**Records supplied**:
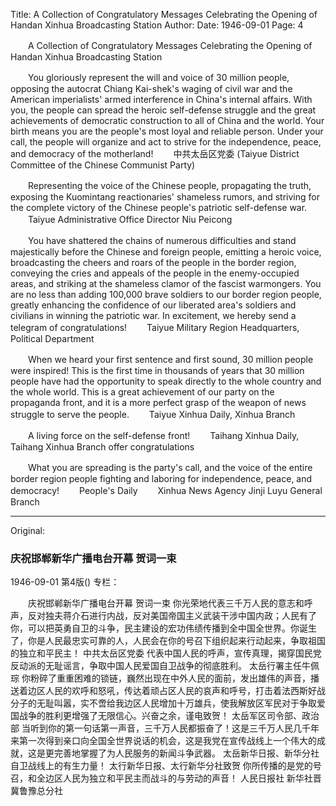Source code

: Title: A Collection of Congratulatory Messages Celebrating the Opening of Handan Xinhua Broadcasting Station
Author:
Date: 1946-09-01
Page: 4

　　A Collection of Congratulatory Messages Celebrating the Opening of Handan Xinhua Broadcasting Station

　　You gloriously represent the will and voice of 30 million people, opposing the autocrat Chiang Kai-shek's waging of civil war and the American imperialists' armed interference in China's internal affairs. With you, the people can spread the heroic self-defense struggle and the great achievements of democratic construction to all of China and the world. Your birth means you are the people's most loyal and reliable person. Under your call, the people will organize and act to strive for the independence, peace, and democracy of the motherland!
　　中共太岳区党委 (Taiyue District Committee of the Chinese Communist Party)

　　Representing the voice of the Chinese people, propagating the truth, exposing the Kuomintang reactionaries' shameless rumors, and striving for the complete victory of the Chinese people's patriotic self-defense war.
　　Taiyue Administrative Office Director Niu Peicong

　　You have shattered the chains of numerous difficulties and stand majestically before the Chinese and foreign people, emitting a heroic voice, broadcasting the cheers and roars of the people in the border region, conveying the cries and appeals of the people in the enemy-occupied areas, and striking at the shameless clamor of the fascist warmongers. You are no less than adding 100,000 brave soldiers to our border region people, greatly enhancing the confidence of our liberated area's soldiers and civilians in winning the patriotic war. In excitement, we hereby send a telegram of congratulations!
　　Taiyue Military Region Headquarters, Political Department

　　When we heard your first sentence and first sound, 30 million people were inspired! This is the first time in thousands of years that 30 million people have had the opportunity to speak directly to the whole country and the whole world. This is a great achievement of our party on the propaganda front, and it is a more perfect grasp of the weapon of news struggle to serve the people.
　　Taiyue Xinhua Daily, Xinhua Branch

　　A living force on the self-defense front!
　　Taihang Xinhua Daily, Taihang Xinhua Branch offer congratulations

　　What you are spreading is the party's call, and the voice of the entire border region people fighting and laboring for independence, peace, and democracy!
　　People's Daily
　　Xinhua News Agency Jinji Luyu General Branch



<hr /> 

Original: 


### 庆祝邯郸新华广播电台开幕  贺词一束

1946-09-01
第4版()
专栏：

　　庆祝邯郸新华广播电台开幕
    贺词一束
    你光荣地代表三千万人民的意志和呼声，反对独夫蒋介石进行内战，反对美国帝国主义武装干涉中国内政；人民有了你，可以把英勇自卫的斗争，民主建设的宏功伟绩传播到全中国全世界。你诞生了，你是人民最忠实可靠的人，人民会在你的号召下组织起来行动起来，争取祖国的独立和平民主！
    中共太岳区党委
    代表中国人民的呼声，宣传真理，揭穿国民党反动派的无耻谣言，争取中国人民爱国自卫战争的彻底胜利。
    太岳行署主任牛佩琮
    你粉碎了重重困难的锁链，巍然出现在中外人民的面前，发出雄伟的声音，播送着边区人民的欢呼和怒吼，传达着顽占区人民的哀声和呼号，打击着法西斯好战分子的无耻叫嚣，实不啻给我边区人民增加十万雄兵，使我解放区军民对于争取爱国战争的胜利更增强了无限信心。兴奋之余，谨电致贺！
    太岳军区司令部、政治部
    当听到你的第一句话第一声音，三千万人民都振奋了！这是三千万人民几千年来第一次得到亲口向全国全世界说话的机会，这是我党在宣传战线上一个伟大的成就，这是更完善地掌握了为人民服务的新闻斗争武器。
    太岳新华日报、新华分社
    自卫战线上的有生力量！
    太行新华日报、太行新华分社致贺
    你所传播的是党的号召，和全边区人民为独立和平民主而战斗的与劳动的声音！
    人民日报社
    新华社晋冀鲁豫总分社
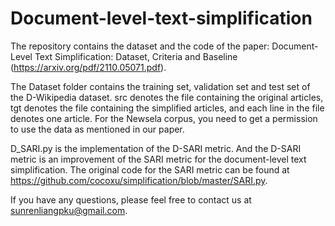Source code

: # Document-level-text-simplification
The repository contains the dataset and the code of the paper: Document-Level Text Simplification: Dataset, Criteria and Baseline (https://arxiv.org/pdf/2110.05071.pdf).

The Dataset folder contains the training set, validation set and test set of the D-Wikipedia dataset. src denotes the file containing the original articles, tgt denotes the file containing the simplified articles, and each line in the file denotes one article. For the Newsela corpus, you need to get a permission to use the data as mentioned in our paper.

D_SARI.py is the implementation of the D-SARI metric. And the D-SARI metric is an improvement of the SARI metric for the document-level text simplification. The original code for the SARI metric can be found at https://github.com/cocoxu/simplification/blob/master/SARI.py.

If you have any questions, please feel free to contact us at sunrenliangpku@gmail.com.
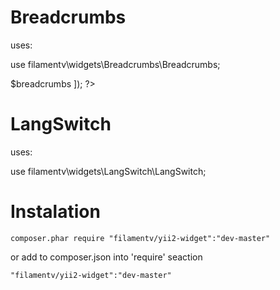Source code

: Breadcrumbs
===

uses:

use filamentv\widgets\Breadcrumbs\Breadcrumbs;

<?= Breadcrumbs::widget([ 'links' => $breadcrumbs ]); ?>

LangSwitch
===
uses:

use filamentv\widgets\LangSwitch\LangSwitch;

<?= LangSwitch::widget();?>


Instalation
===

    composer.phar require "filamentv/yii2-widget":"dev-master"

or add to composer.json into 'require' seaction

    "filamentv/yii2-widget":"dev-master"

**Exercise**: Please copy each line of the entries in which the word "Chinese" shows up.

**Expected answer**:
　　中共太岳区党委 (Taiyue District Committee of the Chinese Communist Party)
　　Representing the voice of the Chinese people, propagating the truth, exposing the Kuomintang reactionaries' shameless rumors, and striving for the complete victory of the Chinese people's patriotic self-defense war.
　　You have shattered the chains of numerous difficulties and stand majestically before the Chinese and foreign people, emitting a heroic voice, broadcasting the cheers and roars of the people in the border region, conveying the cries and appeals of the people in the enemy-occupied areas, and striking at the shameless clamor of the fascist warmongers. You are no less than adding 100,000 brave soldiers to our border region people, greatly enhancing the confidence of our liberated area's soldiers and civilians in winning the patriotic war. In excitement, we hereby send a telegram of congratulations!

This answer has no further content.